— What to do —
List all lines of the data containing the word "multicolumn".

** Opening Records for the exercise block **

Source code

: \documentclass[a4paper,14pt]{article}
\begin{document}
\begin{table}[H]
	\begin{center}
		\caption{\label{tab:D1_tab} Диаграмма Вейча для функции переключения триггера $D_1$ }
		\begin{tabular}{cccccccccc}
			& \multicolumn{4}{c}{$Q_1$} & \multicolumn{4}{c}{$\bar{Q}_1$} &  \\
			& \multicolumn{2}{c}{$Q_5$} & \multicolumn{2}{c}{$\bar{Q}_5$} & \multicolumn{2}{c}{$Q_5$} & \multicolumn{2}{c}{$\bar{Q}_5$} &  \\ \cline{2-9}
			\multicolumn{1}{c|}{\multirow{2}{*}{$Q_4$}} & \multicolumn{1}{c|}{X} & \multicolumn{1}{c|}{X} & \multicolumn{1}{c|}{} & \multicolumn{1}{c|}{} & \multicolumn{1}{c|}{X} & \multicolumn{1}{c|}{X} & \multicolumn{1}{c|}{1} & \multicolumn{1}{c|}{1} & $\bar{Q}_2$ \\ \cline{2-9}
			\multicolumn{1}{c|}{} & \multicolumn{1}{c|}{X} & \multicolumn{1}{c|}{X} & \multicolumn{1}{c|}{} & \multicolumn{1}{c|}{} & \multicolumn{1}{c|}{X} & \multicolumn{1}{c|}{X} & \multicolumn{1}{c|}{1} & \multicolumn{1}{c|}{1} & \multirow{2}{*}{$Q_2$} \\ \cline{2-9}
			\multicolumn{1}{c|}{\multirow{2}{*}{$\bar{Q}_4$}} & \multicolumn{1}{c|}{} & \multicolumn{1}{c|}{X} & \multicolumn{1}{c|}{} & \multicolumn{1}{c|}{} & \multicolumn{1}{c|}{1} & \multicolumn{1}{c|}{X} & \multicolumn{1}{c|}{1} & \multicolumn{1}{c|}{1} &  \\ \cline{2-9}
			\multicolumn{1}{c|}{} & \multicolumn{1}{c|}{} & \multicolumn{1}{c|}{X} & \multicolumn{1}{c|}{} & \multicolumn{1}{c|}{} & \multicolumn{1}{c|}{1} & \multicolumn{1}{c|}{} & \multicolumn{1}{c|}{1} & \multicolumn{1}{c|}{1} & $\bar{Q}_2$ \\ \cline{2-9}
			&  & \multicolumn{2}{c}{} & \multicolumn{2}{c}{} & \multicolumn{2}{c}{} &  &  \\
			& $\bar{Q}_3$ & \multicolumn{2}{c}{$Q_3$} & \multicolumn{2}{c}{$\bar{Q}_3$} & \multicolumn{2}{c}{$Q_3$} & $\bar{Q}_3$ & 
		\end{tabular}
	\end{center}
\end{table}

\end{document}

** Closing Records for the exercise block **

— Written solution —
			& \multicolumn{4}{c}{$Q_1$} & \multicolumn{4}{c}{$\bar{Q}_1$} &  \\
			& \multicolumn{2}{c}{$Q_5$} & \multicolumn{2}{c}{$\bar{Q}_5$} & \multicolumn{2}{c}{$Q_5$} & \multicolumn{2}{c}{$\bar{Q}_5$} &  \\ \cline{2-9}
			\multicolumn{1}{c|}{\multirow{2}{*}{$Q_4$}} & \multicolumn{1}{c|}{X} & \multicolumn{1}{c|}{X} & \multicolumn{1}{c|}{} & \multicolumn{1}{c|}{} & \multicolumn{1}{c|}{X} & \multicolumn{1}{c|}{X} & \multicolumn{1}{c|}{1} & \multicolumn{1}{c|}{1} & $\bar{Q}_2$ \\ \cline{2-9}
			\multicolumn{1}{c|}{} & \multicolumn{1}{c|}{X} & \multicolumn{1}{c|}{X} & \multicolumn{1}{c|}{} & \multicolumn{1}{c|}{} & \multicolumn{1}{c|}{X} & \multicolumn{1}{c|}{X} & \multicolumn{1}{c|}{1} & \multicolumn{1}{c|}{1} & \multirow{2}{*}{$Q_2$} \\ \cline{2-9}
			\multicolumn{1}{c|}{\multirow{2}{*}{$\bar{Q}_4$}} & \multicolumn{1}{c|}{} & \multicolumn{1}{c|}{X} & \multicolumn{1}{c|}{} & \multicolumn{1}{c|}{} & \multicolumn{1}{c|}{1} & \multicolumn{1}{c|}{X} & \multicolumn{1}{c|}{1} & \multicolumn{1}{c|}{1} &  \\ \cline{2-9}
			\multicolumn{1}{c|}{} & \multicolumn{1}{c|}{} & \multicolumn{1}{c|}{X} & \multicolumn{1}{c|}{} & \multicolumn{1}{c|}{} & \multicolumn{1}{c|}{1} & \multicolumn{1}{c|}{} & \multicolumn{1}{c|}{1} & \multicolumn{1}{c|}{1} & $\bar{Q}_2$ \\ \cline{2-9}
			&  & \multicolumn{2}{c}{} & \multicolumn{2}{c}{} & \multicolumn{2}{c}{} &  &  \\
			& $\bar{Q}_3$ & \multicolumn{2}{c}{$Q_3$} & \multicolumn{2}{c}{$\bar{Q}_3$} & \multicolumn{2}{c}{$Q_3$} & $\bar{Q}_3$ & 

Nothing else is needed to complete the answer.